**Exercise instructions**
Check each line of the records for "audience"; collect those that have it.

(Collection entries)
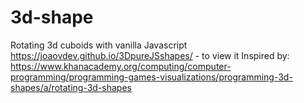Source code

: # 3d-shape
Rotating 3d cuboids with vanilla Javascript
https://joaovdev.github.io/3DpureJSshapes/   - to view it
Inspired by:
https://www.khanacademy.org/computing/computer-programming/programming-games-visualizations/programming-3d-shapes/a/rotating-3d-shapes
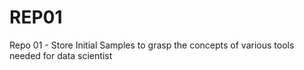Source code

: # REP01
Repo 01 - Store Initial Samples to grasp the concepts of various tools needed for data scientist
--
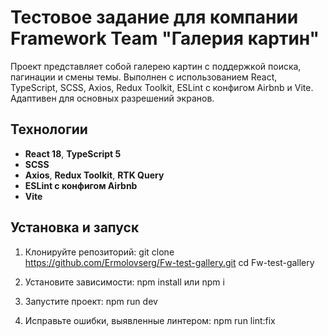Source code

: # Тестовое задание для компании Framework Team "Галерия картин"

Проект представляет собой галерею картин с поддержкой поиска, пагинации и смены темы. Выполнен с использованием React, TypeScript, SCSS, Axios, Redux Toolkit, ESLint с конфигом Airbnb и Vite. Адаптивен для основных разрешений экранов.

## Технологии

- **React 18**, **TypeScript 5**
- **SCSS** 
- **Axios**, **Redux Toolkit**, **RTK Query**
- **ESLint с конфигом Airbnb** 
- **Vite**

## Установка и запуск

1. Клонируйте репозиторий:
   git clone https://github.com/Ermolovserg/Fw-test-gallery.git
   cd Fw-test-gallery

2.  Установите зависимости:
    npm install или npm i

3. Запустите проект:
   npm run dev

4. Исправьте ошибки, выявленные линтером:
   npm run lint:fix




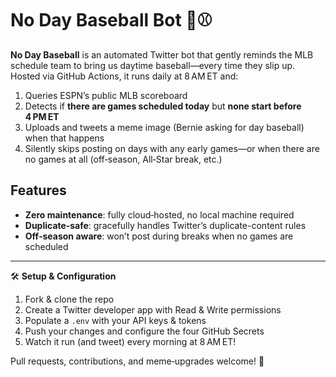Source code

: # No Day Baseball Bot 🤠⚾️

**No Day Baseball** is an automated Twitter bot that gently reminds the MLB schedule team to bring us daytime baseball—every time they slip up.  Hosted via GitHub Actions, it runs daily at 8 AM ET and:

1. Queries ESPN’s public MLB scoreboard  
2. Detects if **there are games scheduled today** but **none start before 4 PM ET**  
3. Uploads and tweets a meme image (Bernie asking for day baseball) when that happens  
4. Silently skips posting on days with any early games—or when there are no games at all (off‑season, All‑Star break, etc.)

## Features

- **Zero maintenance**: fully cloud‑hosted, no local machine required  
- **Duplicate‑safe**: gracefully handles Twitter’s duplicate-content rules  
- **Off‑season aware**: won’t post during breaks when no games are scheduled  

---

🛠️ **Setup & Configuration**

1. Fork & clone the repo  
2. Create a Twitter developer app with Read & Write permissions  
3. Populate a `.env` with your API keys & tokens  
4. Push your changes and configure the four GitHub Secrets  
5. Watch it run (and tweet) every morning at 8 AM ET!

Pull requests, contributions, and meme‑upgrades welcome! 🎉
* * *
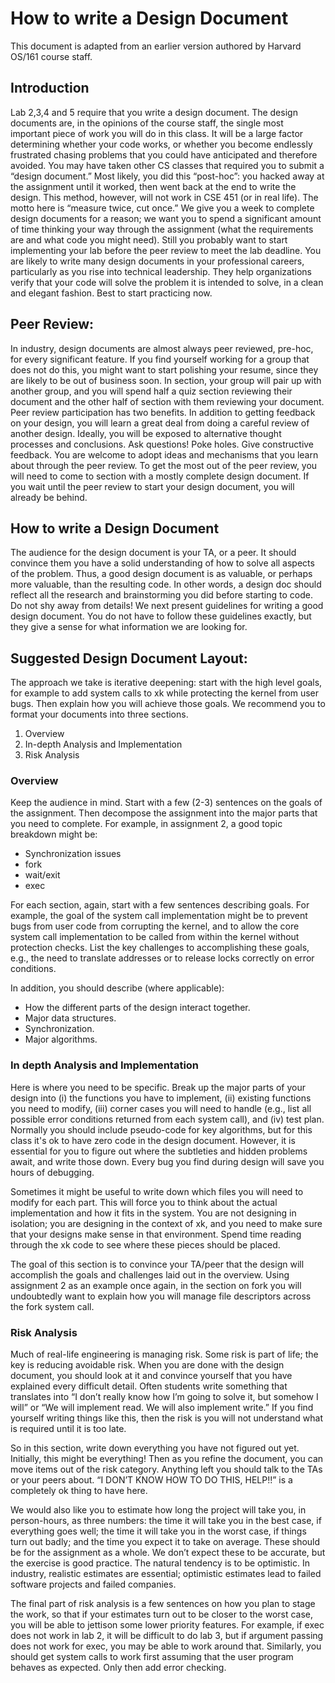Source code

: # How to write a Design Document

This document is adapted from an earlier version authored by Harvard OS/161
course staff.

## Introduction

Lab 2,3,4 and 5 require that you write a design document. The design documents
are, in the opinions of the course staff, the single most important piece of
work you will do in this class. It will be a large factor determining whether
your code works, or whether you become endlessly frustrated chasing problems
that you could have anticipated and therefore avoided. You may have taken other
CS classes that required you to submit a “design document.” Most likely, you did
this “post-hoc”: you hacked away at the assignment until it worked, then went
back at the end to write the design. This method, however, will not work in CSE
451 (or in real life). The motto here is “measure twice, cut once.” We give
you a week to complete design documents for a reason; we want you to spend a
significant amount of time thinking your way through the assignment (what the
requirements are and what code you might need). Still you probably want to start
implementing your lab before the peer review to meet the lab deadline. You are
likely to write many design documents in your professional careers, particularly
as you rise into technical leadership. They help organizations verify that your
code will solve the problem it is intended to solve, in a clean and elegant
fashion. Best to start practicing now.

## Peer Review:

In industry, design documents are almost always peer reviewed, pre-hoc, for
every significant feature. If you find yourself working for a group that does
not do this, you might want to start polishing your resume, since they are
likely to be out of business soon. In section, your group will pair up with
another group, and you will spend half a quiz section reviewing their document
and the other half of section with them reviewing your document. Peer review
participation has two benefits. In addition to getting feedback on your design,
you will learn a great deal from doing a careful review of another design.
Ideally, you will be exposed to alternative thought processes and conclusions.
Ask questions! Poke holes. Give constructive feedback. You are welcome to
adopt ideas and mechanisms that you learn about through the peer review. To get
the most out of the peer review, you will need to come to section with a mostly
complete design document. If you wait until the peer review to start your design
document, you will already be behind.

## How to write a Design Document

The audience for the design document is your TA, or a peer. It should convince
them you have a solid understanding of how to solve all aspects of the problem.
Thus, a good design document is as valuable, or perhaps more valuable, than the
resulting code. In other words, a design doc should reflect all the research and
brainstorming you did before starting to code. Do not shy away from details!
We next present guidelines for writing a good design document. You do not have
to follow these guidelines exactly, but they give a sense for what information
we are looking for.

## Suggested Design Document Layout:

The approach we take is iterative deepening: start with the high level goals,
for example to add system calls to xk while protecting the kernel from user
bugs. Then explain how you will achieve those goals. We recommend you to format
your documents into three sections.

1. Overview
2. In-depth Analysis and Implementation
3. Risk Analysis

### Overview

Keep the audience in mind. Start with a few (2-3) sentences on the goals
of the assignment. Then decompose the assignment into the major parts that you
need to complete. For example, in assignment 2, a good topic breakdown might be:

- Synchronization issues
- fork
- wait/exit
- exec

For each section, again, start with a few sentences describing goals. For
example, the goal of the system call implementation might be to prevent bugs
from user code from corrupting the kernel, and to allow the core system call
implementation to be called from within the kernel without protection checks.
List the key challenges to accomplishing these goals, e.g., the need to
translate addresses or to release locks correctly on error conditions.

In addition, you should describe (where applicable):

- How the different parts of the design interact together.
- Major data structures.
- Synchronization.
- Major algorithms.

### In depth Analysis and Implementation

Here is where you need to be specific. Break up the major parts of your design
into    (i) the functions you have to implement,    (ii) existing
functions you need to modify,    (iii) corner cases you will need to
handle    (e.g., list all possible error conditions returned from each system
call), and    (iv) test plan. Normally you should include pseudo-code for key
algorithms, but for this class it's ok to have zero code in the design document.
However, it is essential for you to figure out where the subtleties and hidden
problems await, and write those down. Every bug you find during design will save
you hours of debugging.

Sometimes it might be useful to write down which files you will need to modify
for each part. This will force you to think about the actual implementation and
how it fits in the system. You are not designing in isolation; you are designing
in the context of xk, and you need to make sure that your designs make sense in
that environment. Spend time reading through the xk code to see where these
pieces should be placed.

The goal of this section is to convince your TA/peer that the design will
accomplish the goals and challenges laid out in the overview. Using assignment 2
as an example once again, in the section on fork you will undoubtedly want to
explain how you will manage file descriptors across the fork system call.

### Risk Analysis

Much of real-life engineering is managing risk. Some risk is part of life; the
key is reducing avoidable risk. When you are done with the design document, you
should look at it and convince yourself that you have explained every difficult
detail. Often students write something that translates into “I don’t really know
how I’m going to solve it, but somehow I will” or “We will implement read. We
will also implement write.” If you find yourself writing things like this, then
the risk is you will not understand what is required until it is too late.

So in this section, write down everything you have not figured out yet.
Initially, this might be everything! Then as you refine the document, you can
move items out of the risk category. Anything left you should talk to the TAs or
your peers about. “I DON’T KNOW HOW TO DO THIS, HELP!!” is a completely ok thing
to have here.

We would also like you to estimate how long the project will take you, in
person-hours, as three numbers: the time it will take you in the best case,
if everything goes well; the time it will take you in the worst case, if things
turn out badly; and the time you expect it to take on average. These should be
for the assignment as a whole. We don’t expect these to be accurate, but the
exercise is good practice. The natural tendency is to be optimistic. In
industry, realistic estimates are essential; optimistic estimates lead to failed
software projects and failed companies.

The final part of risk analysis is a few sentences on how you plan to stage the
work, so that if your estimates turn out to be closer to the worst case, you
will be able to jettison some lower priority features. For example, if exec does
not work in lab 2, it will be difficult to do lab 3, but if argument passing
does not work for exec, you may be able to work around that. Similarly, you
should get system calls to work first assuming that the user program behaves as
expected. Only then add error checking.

**Reply to the exercise**
The audience for the design document is your TA, or a peer. It should convince
Keep the audience in mind. Start with a few (2-3) sentences on the goals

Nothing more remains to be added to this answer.